BML-190

Clinical data
- Other names: BML190; Indomethacin morpholinylamide
- ATC code: None;

Identifiers
- IUPAC name 2-[1-(4-chlorobenzoyl)-5-methoxy-2-methylindol-3-yl]-1-morpholin-4-ylethanone;
- CAS Number: 2854-32-2;
- PubChem CID: 2415;
- ChemSpider: 2321;
- CompTox Dashboard (EPA): DTXSID50951230 ;

Chemical and physical data
- Formula: C_{23}H_{23}ClN_{2}O_{4}
- Molar mass: 426.90 g·mol^{−1}
- 3D model (JSmol): Interactive image;
- SMILES C4COCCN4C(=O)Cc(c(c1cc2)cc2OC)c(C)n1C(=O)c3ccc(Cl)cc3;
- InChI InChI=1S/C23H23ClN2O4/c1-15-19(14-22(27)25-9-11-30-12-10-25)20-13-18(29-2)7-8-21(20)26(15)23(28)16-3-5-17(24)6-4-16/h3-8,13H,9-12,14H2,1-2H3; Key:BJSDNVVWJYDOLK-UHFFFAOYSA-N;

= BML-190 =

Chemical compound

BML-190, also known as indomethacin morpholinylamide, is a drug used in scientific research that acts as a selective CB_{2} inverse agonist.

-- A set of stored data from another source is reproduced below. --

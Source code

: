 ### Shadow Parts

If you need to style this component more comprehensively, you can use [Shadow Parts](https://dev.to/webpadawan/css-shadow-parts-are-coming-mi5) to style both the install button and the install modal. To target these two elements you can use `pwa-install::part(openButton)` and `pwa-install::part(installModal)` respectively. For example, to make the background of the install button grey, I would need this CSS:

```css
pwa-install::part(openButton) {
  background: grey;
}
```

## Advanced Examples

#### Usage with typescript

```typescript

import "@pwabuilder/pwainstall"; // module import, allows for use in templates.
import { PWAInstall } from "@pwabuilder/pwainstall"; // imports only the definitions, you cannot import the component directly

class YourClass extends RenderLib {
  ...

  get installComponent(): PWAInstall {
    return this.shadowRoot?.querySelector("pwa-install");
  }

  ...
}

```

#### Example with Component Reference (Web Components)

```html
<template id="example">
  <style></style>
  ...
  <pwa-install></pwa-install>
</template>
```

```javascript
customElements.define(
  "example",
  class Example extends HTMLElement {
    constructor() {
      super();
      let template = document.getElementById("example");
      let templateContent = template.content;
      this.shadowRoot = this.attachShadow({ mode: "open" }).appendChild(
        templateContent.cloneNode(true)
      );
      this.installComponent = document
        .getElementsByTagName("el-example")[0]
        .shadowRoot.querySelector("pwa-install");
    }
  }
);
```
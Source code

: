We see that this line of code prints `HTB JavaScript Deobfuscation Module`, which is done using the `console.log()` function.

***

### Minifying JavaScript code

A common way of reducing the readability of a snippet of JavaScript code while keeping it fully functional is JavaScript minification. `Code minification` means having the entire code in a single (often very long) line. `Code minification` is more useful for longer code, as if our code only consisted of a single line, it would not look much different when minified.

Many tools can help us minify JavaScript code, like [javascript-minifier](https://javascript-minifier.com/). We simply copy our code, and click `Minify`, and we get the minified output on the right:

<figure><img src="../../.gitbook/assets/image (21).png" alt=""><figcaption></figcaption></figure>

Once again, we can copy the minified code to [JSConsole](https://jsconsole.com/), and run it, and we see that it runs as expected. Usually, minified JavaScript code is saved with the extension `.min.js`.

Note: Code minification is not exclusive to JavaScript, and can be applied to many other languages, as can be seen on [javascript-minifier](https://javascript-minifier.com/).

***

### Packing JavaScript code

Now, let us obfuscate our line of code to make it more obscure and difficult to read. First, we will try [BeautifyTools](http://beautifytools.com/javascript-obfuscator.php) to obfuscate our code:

BML-190 is structurally derived from the NSAID indomethacin but has a quite different biological activity. The activity produced by this compound is disputed, with some sources referring to it as a CB_{2} agonist rather than an inverse agonist; this may reflect an error in classification, or alternatively it may produce different effects in different tissues, and more research is required to resolve this dispute.